─── Entries shown

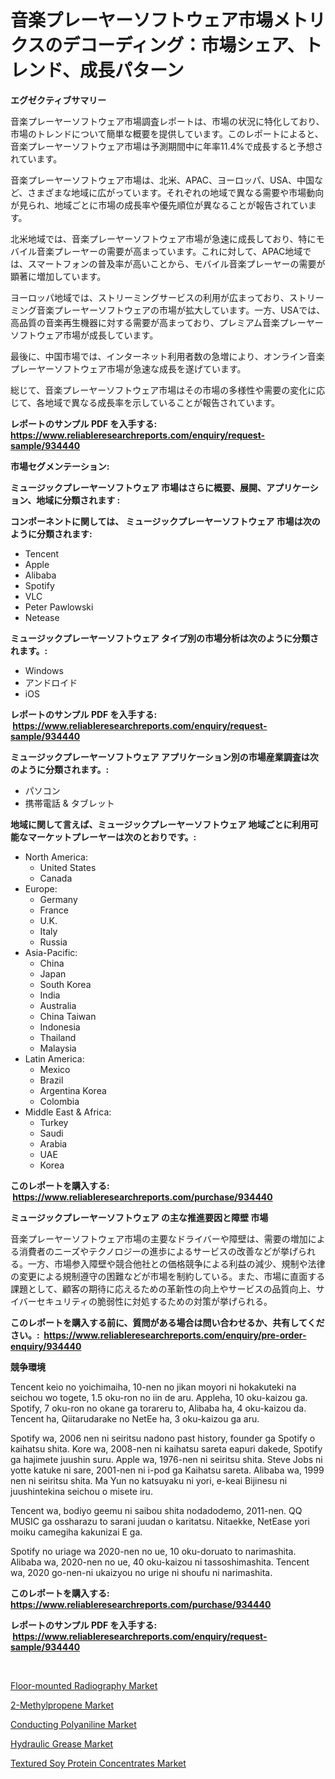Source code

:<p><h1>音楽プレーヤーソフトウェア市場メトリクスのデコーディング：市場シェア、トレンド、成長パターン</h1></p><p><strong>エグゼクティブサマリー</strong></p>
<p><p>音楽プレーヤーソフトウェア市場調査レポートは、市場の状況に特化しており、市場のトレンドについて簡単な概要を提供しています。このレポートによると、音楽プレーヤーソフトウェア市場は予測期間中に年率11.4%で成長すると予想されています。</p><p>音楽プレーヤーソフトウェア市場は、北米、APAC、ヨーロッパ、USA、中国など、さまざまな地域に広がっています。それぞれの地域で異なる需要や市場動向が見られ、地域ごとに市場の成長率や優先順位が異なることが報告されています。</p><p>北米地域では、音楽プレーヤーソフトウェア市場が急速に成長しており、特にモバイル音楽プレーヤーの需要が高まっています。これに対して、APAC地域では、スマートフォンの普及率が高いことから、モバイル音楽プレーヤーの需要が顕著に増加しています。</p><p>ヨーロッパ地域では、ストリーミングサービスの利用が広まっており、ストリーミング音楽プレーヤーソフトウェアの市場が拡大しています。一方、USAでは、高品質の音楽再生機器に対する需要が高まっており、プレミアム音楽プレーヤーソフトウェア市場が成長しています。</p><p>最後に、中国市場では、インターネット利用者数の急増により、オンライン音楽プレーヤーソフトウェア市場が急速な成長を遂げています。</p><p>総じて、音楽プレーヤーソフトウェア市場はその市場の多様性や需要の変化に応じて、各地域で異なる成長率を示していることが報告されています。</p></p>
<p><strong>レポートのサンプル PDF を入手する: <a href="https://www.reliableresearchreports.com/enquiry/request-sample/934440">https://www.reliableresearchreports.com/enquiry/request-sample/934440</a></strong></p>
<p><strong>市場セグメンテーション:</strong></p>
<p><strong> ミュージックプレーヤーソフトウェア 市場はさらに概要、展開、アプリケーション、地域に分類されます :</strong></p>
<p><strong>コンポーネントに関しては、 ミュージックプレーヤーソフトウェア 市場は次のように分類されます: &nbsp;</strong></p>
<p><ul><li>Tencent</li><li>Apple</li><li>Alibaba</li><li>Spotify</li><li>VLC</li><li>Peter Pawlowski</li><li>Netease</li></ul></p>
<p><strong> ミュージックプレーヤーソフトウェア タイプ別の市場分析は次のように分類されます。:</strong></p>
<p><ul><li>Windows</li><li>アンドロイド</li><li>iOS</li></ul></p>
<p><strong>レポートのサンプル PDF を入手する: &nbsp;<a href="https://www.reliableresearchreports.com/enquiry/request-sample/934440">https://www.reliableresearchreports.com/enquiry/request-sample/934440</a></strong></p>
<p><strong> ミュージックプレーヤーソフトウェア アプリケーション別の市場産業調査は次のように分類されます。:</strong></p>
<p><ul><li>パソコン</li><li>携帯電話 & タブレット</li></ul></p>
<p><strong>地域に関して言えば、ミュージックプレーヤーソフトウェア 地域ごとに利用可能なマーケットプレーヤーは次のとおりです。:</strong></p>
<p><ul>
    <li>
        North America:
        <ul>
            <li>United States</li>
            <li>Canada</li>
        </ul>
    </li>
    <li>
        Europe:
        <ul>
            <li>Germany</li>
            <li>France</li>
            <li>U.K.</li>
            <li>Italy</li>
            <li>Russia</li>
        </ul>
    </li>
    <li>
        Asia-Pacific:
        <ul>
            <li>China</li>
            <li>Japan</li>
            <li>South Korea</li>
            <li>India</li>
            <li>Australia</li>
            <li>China Taiwan</li>
            <li>Indonesia</li>
            <li>Thailand</li>
            <li>Malaysia</li>
        </ul>
    </li>
    <li>
        Latin America:
        <ul>
            <li>Mexico</li>
            <li>Brazil</li>
            <li>Argentina Korea</li>
            <li>Colombia</li>
        </ul>
    </li>
    <li>
        Middle East & Africa:
        <ul>
            <li>Turkey</li>
            <li>Saudi</li>
            <li>Arabia</li>
            <li>UAE</li>
            <li>Korea</li>
        </ul>
    </li>
    </ul></p>
<p><strong>このレポートを購入する: &nbsp;<a href="https://www.reliableresearchreports.com/purchase/934440">https://www.reliableresearchreports.com/purchase/934440</a></strong></p>
<p><strong>ミュージックプレーヤーソフトウェア の主な推進要因と障壁 市場</strong></p>
<p><p>音楽プレーヤーソフトウェア市場の主要なドライバーや障壁は、需要の増加による消費者のニーズやテクノロジーの進歩によるサービスの改善などが挙げられる。一方、市場参入障壁や競合他社との価格競争による利益の減少、規制や法律の変更による規制遵守の困難などが市場を制約している。また、市場に直面する課題として、顧客の期待に応えるための革新性の向上やサービスの品質向上、サイバーセキュリティの脆弱性に対処するための対策が挙げられる。</p></p>
<p><strong>このレポートを購入する前に、質問がある場合は問い合わせるか、共有してください。:&nbsp; <a href="https://www.reliableresearchreports.com/enquiry/pre-order-enquiry/934440">https://www.reliableresearchreports.com/enquiry/pre-order-enquiry/934440</a></strong></p>
<p><strong>競争環境</strong></p>
<p><p>Tencent keio no yoichimaiha, 10-nen no jikan moyori ni hokakuteki na seichou wo togete, 1.5 oku-ron no iin de aru. Appleha, 10 oku-kaizou ga. Spotify, 7 oku-ron no okane ga torareru to, Alibaba ha, 4 oku-kaizou da. Tencent ha, Qiitarudarake no NetEe ha, 3 oku-kaizou ga aru.</p><p>Spotify wa, 2006 nen ni seiritsu nadono past history, founder ga Spotify o kaihatsu shita. Kore wa, 2008-nen ni kaihatsu sareta eapuri dakede, Spotify ga hajimete juushin suru. Apple wa, 1976-nen ni seiritsu shita. Steve Jobs ni yotte katuke ni sare, 2001-nen ni i-pod ga Kaihatsu sareta. Alibaba wa, 1999 nen ni seiritsu shita. Ma Yun no katsuyaku ni yori, e-keai Bijinesu ni juushintekina seichou o misete iru.</p><p>Tencent wa, bodiyo geemu ni saibou shita nodadodemo, 2011-nen. QQ MUSIC ga ossharazu to sarani juudan o karitatsu. Nitaekke, NetEase yori moiku camegiha kakunizai E ga.</p><p>Spotify no uriage wa 2020-nen no ue, 10 oku-doruato to narimashita. Alibaba wa, 2020-nen no ue, 40 oku-kaizou ni tassoshimashita. Tencent wa, 2020 go-nen-ni ukaizyou no urige ni shoufu ni narimashita.</p></p>
<p><strong>このレポートを購入する: &nbsp; <a href="https://www.reliableresearchreports.com/purchase/934440">https://www.reliableresearchreports.com/purchase/934440</a></strong></p>
<p><strong>レポートのサンプル PDF を入手する: &nbsp;<a href="https://www.reliableresearchreports.com/enquiry/request-sample/934440">https://www.reliableresearchreports.com/enquiry/request-sample/934440</a></strong><strong></strong></p>
<p>&nbsp;</p>
<p><p><a href="https://github.com/jhcraigie/Market-Research-Report-List-2/blob/main/floor-mounted-radiography-market.md">Floor-mounted Radiography Market</a></p><p><a href="https://angry-finch-aaf.notion.site/2-Methylpropene-Market-Size-Growth-Outlook-from-2024-to-2031-projecting-at-Market-s-Trends-Analysi-b78052c2f32048ba8fa4466af0747cdc">2-Methylpropene Market</a></p><p><a href="https://view.publitas.com/reportprime-1/conducting-polyaniline-market-with-the-goal-of-estimating-the-market-size-and-future-growth-potential-of-various-market-segments-based-on-component-applications-end-user-and-region/">Conducting Polyaniline Market</a></p><p><a href="https://view.publitas.com/reportprime-1/hydraulic-grease-market-analysis-examines-its-scope-on-growth-opportunities-and-forecasted-trends-spanning-from-2024-to-2031/">Hydraulic Grease Market</a></p><p><a href="https://faithful-glue-af3.notion.site/Textured-Soy-Protein-Concentrates-Market-Dynamics-2024-2031-Also-about-Its-Market-Trends-Projectio-3487cebf21394676a80e97423e585186">Textured Soy Protein Concentrates Market</a></p></p>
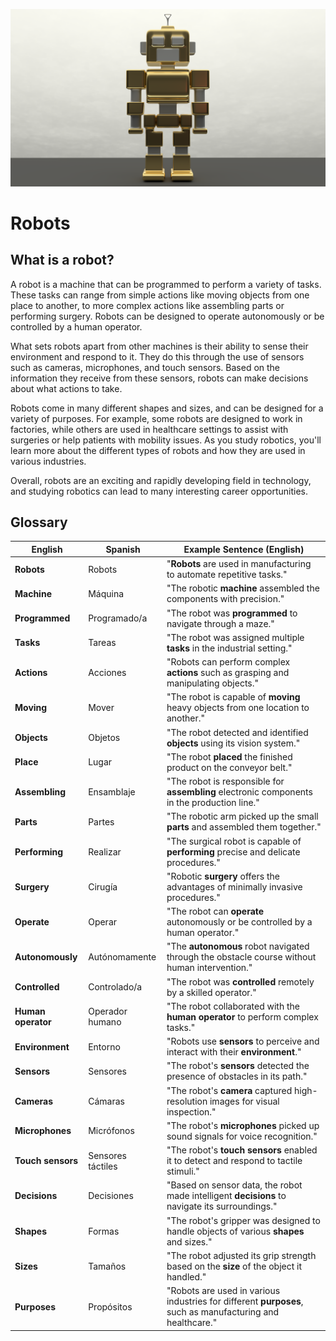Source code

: ![Robots!](images/robot_humanoid.png)

# Robots

## What is a robot?

A robot is a machine that can be programmed to perform a variety of tasks. These tasks can range from simple actions like moving objects from one place to another, to more complex actions like assembling parts or performing surgery. Robots can be designed to operate autonomously or be controlled by a human operator.

What sets robots apart from other machines is their ability to sense their environment and respond to it. They do this through the use of sensors such as cameras, microphones, and touch sensors. Based on the information they receive from these sensors, robots can make decisions about what actions to take.

Robots come in many different shapes and sizes, and can be designed for a variety of purposes. For example, some robots are designed to work in factories, while others are used in healthcare settings to assist with surgeries or help patients with mobility issues. As you study robotics, you'll learn more about the different types of robots and how they are used in various industries.

Overall, robots are an exciting and rapidly developing field in technology, and studying robotics can lead to many interesting career opportunities.

## Glossary

| English              | Spanish             | Example Sentence (English)                                                            |
|----------------------|---------------------|---------------------------------------------------------------------------------------|
| **Robots**           | Robots              | "**Robots** are used in manufacturing to automate repetitive tasks."                        |
| **Machine**          | Máquina             | "The robotic **machine** assembled the components with precision."                         |
| **Programmed**       | Programado/a        | "The robot was **programmed** to navigate through a maze."                                 |
| **Tasks**            | Tareas              | "The robot was assigned multiple **tasks** in the industrial setting."                     |
| **Actions**          | Acciones            | "Robots can perform complex **actions** such as grasping and manipulating objects."         |
| **Moving**           | Mover               | "The robot is capable of **moving** heavy objects from one location to another."            |
| **Objects**          | Objetos             | "The robot detected and identified **objects** using its vision system."                    |
| **Place**            | Lugar               | "The robot **placed** the finished product on the conveyor belt."                          |
| **Assembling**       | Ensamblaje          | "The robot is responsible for **assembling** electronic components in the production line." |
| **Parts**            | Partes              | "The robotic arm picked up the small **parts** and assembled them together."               |
| **Performing**       | Realizar            | "The surgical robot is capable of **performing** precise and delicate procedures."          |
| **Surgery**          | Cirugía             | "Robotic **surgery** offers the advantages of minimally invasive procedures."               |
| **Operate**          | Operar              | "The robot can **operate** autonomously or be controlled by a human operator."              |
| **Autonomously**     | Autónomamente       | "The **autonomous** robot navigated through the obstacle course without human intervention."|
| **Controlled**       | Controlado/a        | "The robot was **controlled** remotely by a skilled operator."                              |
| **Human operator**   | Operador humano     | "The robot collaborated with the **human operator** to perform complex tasks."              |
| **Environment**      | Entorno             | "Robots use **sensors** to perceive and interact with their **environment**."                   |
| **Sensors**          | Sensores            | "The robot's **sensors** detected the presence of obstacles in its path."                   |
| **Cameras**          | Cámaras             | "The robot's **camera** captured high-resolution images for visual inspection."             |
| **Microphones**      | Micrófonos          | "The robot's **microphones** picked up sound signals for voice recognition."                |
| **Touch sensors**    | Sensores táctiles   | "The robot's **touch sensors** enabled it to detect and respond to tactile stimuli."        |
| **Decisions**        | Decisiones          | "Based on sensor data, the robot made intelligent **decisions** to navigate its surroundings."|
| **Shapes**           | Formas              | "The robot's gripper was designed to handle objects of various **shapes** and sizes."        |
| **Sizes**            | Tamaños             | "The robot adjusted its grip strength based on the **size** of the object it handled."      |
| **Purposes**         | Propósitos          | "Robots are used in various industries for different **purposes**, such as manufacturing and healthcare." |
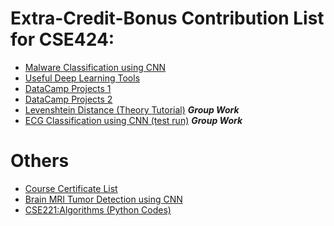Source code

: 
# Extra-Credit-Bonus Contribution List for CSE424:

- [Malware Classification using CNN](https://github.com/farhad324/Malware-Classification-Malimg-Dataset-Tensorflow) 
- [Useful Deep Learning Tools](https://github.com/farhad324/useful-deep-learning-tools)
- [DataCamp Projects 1](https://github.com/farhad324/DataCamp-Projects)
- [DataCamp Projects 2](https://github.com/farhad324/S-P-Case-Study-Datacamp-Introduction-to-Python-for-Finance)
- [Levenshtein Distance (Theory Tutorial)](https://youtu.be/x0TRRg3Kn38) ***Group Work***
- [ECG Classification using CNN (test run)](https://github.com/farhad324/CSE424/blob/main/submission%202/ecg_classification_test_run_extra.ipynb) ***Group Work***

# Others
- [Course Certificate List](https://github.com/farhad324/My-eCertificates)
- [Brain MRI Tumor Detection using CNN](https://github.com/farhad324/Brain-MRI-Tumor-Classification-Using-CNN)
- [CSE221:Algorithms (Python Codes)](https://github.com/farhad324/Algorithms-CSE221)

──────

### What you have to do
Wherever the word "procedures" appears in the entries above, copy that whole line.

### Solution to this exercise
| **Performing**       | Realizar            | "The surgical robot is capable of **performing** precise and delicate procedures."          |
| **Surgery**          | Cirugía             | "Robotic **surgery** offers the advantages of minimally invasive procedures."               |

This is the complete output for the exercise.